┌──

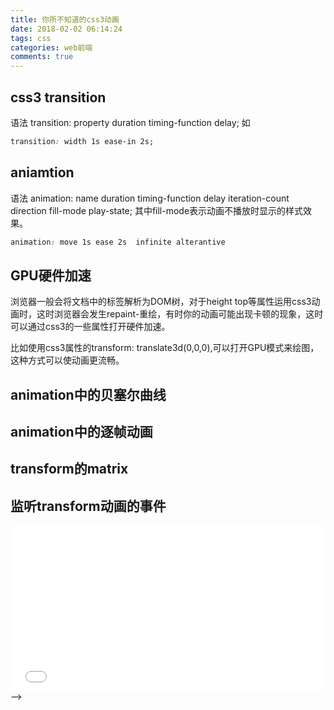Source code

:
 ```yaml
---
title: 你所不知道的css3动画
date: 2018-02-02 06:14:24
tags: css
categories: web前端
comments: true
---
```

## css3 transition
语法 transition: property duration timing-function delay;
如
```css
transition: width 1s ease-in 2s;
```
<!-- more -->
## aniamtion
语法 animation: name duration timing-function delay iteration-count direction fill-mode play-state; 其中fill-mode表示动画不播放时显示的样式效果。
```css
animation: move 1s ease 2s  infinite alterantive
```
## GPU硬件加速
浏览器一般会将文档中的标签解析为DOM树，对于height top等属性运用css3动画时，这时浏览器会发生repaint-重绘，有时你的动画可能出现卡顿的现象，这时可以通过css3的一些属性打开硬件加速。

比如使用css3属性的transform: translate3d(0,0,0),可以打开GPU模式来绘图，这种方式可以使动画更流畅。

## animation中的贝塞尔曲线

## animation中的逐帧动画

## transform的matrix

## 监听transform动画的事件

<iframe height="265" scrolling="no" title="Gravity Points" src="//codepen.io/china-boy/embed/preview/BpjbRK/?height=265&amp;theme-id=0&amp;default-tab=result&amp;embed-version=2" frameborder="no" allowtransparency="true" allowfullscreen="true" style="width: 100%;"><iframe>


<iframe height="365" scrolling="no" title="Gravity Points" src="https://ppt.baomitu.com/embed/5085b233?style=dark" frameborder="no" allowtransparency="true" allowfullscreen="true" style="width: 100%;" webkitallowfullscreen mozallowfullscreen allowfullscreen><iframe>


<!-- <iframe src="https://ppt.baomitu.com/embed/5085b233?style=dark" width="576" height="420" scrolling="no" frameborder="0" webkitallowfullscreen mozallowfullscreen allowfullscreen  style="width: 100%;"></iframe> -->
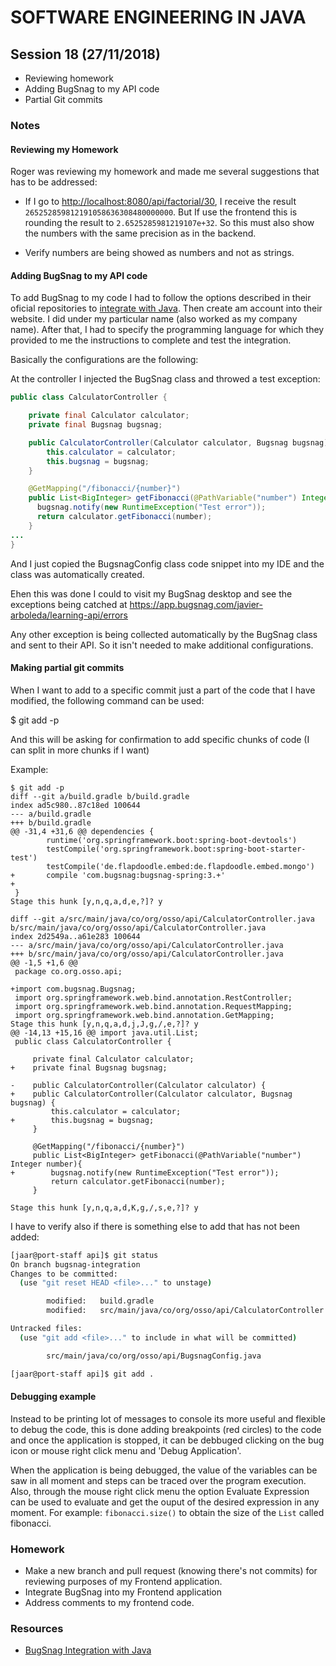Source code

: # SOFTWARE ENGINEERING IN JAVA

## Session 18 (27/11/2018)

- Reviewing homework
- Adding BugSnag to my API code
- Partial Git commits

### Notes

#### Reviewing my Homework

Roger was reviewing my homework and made me several suggestions that has to be addressed:

- If I go to <http://localhost:8080/api/factorial/30>, I receive the result `265252859812191058636308480000000`. But If use the frontend this is rounding the result to `2.6525285981219107e+32`. So this must also show the numbers with the same precision as in the backend.

- Verify numbers are being showed as numbers and not as strings.

#### Adding BugSnag to my API code

To add BugSnag to my code I had to follow the options described in their oficial repositories to [integrate with Java][1]. Then create am account into their website. I did under my particular name (also worked as my company name). After that, I had to specify the programming language for which they provided to me the instructions to complete and test the integration.

Basically the configurations are the following:

At the controller I injected the BugSnag class and throwed a test exception:

```java
public class CalculatorController {

    private final Calculator calculator;
    private final Bugsnag bugsnag;

    public CalculatorController(Calculator calculator, Bugsnag bugsnag) {
        this.calculator = calculator;
        this.bugsnag = bugsnag;
    }

    @GetMapping("/fibonacci/{number}")
    public List<BigInteger> getFibonacci(@PathVariable("number") Integer number){
      bugsnag.notify(new RuntimeException("Test error"));
      return calculator.getFibonacci(number);
    }
...
}
```

And I just copied the BugsnagConfig class code snippet into my IDE and the class was automatically created.  

Ehen this was done I could to visit my BugSnag desktop and see the exceptions being catched at <https://app.bugsnag.com/javier-arboleda/learning-api/errors>

Any other exception is being collected automatically by the BugSnag class and sent to their API. So it isn't needed to make additional configurations.

#### Making partial git commits

When I want to add to a specific commit just a part of the code that I have modified, the following command can be used:

$ git add -p

And this will be asking for confirmation to add specific chunks of code (I can split in more chunks if I want)

Example:

```git
$ git add -p
diff --git a/build.gradle b/build.gradle
index ad5c980..87c18ed 100644
--- a/build.gradle
+++ b/build.gradle
@@ -31,4 +31,6 @@ dependencies {
        runtime('org.springframework.boot:spring-boot-devtools')
        testCompile('org.springframework.boot:spring-boot-starter-test')
        testCompile('de.flapdoodle.embed:de.flapdoodle.embed.mongo')
+       compile 'com.bugsnag:bugsnag-spring:3.+'
+
 }
Stage this hunk [y,n,q,a,d,e,?]? y

diff --git a/src/main/java/co/org/osso/api/CalculatorController.java b/src/main/java/co/org/osso/api/CalculatorController.java
index 2d2549a..a61e283 100644
--- a/src/main/java/co/org/osso/api/CalculatorController.java
+++ b/src/main/java/co/org/osso/api/CalculatorController.java
@@ -1,5 +1,6 @@
 package co.org.osso.api;

+import com.bugsnag.Bugsnag;
 import org.springframework.web.bind.annotation.RestController;
 import org.springframework.web.bind.annotation.RequestMapping;
 import org.springframework.web.bind.annotation.GetMapping;
Stage this hunk [y,n,q,a,d,j,J,g,/,e,?]? y
@@ -14,13 +15,16 @@ import java.util.List;
 public class CalculatorController {

     private final Calculator calculator;
+    private final Bugsnag bugsnag;

-    public CalculatorController(Calculator calculator) {
+    public CalculatorController(Calculator calculator, Bugsnag bugsnag) {
         this.calculator = calculator;
+        this.bugsnag = bugsnag;
     }

     @GetMapping("/fibonacci/{number}")
     public List<BigInteger> getFibonacci(@PathVariable("number") Integer number){
+        bugsnag.notify(new RuntimeException("Test error"));
         return calculator.getFibonacci(number);
     }

Stage this hunk [y,n,q,a,d,K,g,/,s,e,?]? y
```

I have to verify also if there is something else to add that has not been added:

```bash
[jaar@port-staff api]$ git status
On branch bugsnag-integration
Changes to be committed:
  (use "git reset HEAD <file>..." to unstage)

        modified:   build.gradle
        modified:   src/main/java/co/org/osso/api/CalculatorController.java

Untracked files:
  (use "git add <file>..." to include in what will be committed)

        src/main/java/co/org/osso/api/BugsnagConfig.java

[jaar@port-staff api]$ git add .
```

#### Debugging example

Instead to be printing lot of messages to console its more useful and flexible to debug the code, this is done adding breakpoints (red circles) to the code and once the application is stopped, it can be debbuged clicking on the bug icon or mouse right click menu and 'Debug Application'.  

When the application is being debugged, the value of the variables can be saw in all moment and steps can be traced over the program execution. Also, through the mouse right click menu the option Evaluate Expression can be used to evaluate and get the ouput of the desired expression in any moment. For example: `fibonacci.size()` to obtain the size of the `List` called fibonacci.

### Homework

- Make a new branch and pull request (knowing there's not commits) for reviewing purposes of my Frontend application.
- Integrate BugSnag into my Frontend application
- Address comments to my frontend code.

### Resources

- [BugSnag Integration with Java][1]

[1]: https://github.com/bugsnag/bugsnag-java
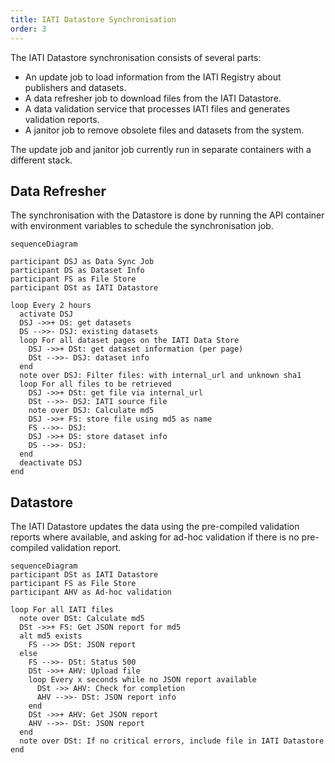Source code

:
 ```yaml
---
title: IATI Datastore Synchronisation
order: 3
---
```


The IATI Datastore synchronisation consists of several parts:

* An update job to load information from the IATI Registry about publishers and datasets.
* A data refresher job to download files from the IATI Datastore.
* A data validation service that processes IATI files and generates validation reports.
* A janitor job to remove obsolete files and datasets from the system.

The update job and janitor job currently run in separate containers with a different stack.

## Data Refresher

The synchronisation with the Datastore is done by running the API container with environment variables to schedule the synchronisation job.

```mermaid
sequenceDiagram

participant DSJ as Data Sync Job
participant DS as Dataset Info
participant FS as File Store
participant DSt as IATI Datastore

loop Every 2 hours
  activate DSJ
  DSJ ->>+ DS: get datasets
  DS -->>- DSJ: existing datasets
  loop For all dataset pages on the IATI Data Store
    DSJ ->>+ DSt: get dataset information (per page)
    DSt -->>- DSJ: dataset info
  end
  note over DSJ: Filter files: with internal_url and unknown sha1
  loop For all files to be retrieved
    DSJ ->>+ DSt: get file via internal_url
    DSt -->>- DSJ: IATI source file
    note over DSJ: Calculate md5
    DSJ ->>+ FS: store file using md5 as name
    FS -->>- DSJ: 
    DSJ ->>+ DS: store dataset info
    DS -->>- DSJ: 
  end
  deactivate DSJ
end
```

## Datastore

The IATI Datastore updates the data using the pre-compiled validation reports where available, and asking for ad-hoc validation if there is no pre-compiled validation report.

```mermaid
sequenceDiagram
participant DSt as IATI Datastore
participant FS as File Store
participant AHV as Ad-hoc validation

loop For all IATI files
  note over DSt: Calculate md5
  DSt ->>+ FS: Get JSON report for md5
  alt md5 exists
  	FS -->> DSt: JSON report
  else 
    FS -->>- DSt: Status 500
    DSt ->>+ AHV: Upload file
    loop Every x seconds while no JSON report available
      DSt ->> AHV: Check for completion
      AHV -->>- DSt: JSON report info
    end
    DSt ->>+ AHV: Get JSON report
    AHV -->>- DSt: JSON report
  end
  note over DSt: If no critical errors, include file in IATI Datastore
end
```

└──

▶ _Task_
Copy out every line in the listing where the word "JSON" appears.

▶ _Output_
  DSt ->>+ FS: Get JSON report for md5
  	FS -->> DSt: JSON report
    loop Every x seconds while no JSON report available
      AHV -->>- DSt: JSON report info
    DSt ->>+ AHV: Get JSON report
    AHV -->>- DSt: JSON report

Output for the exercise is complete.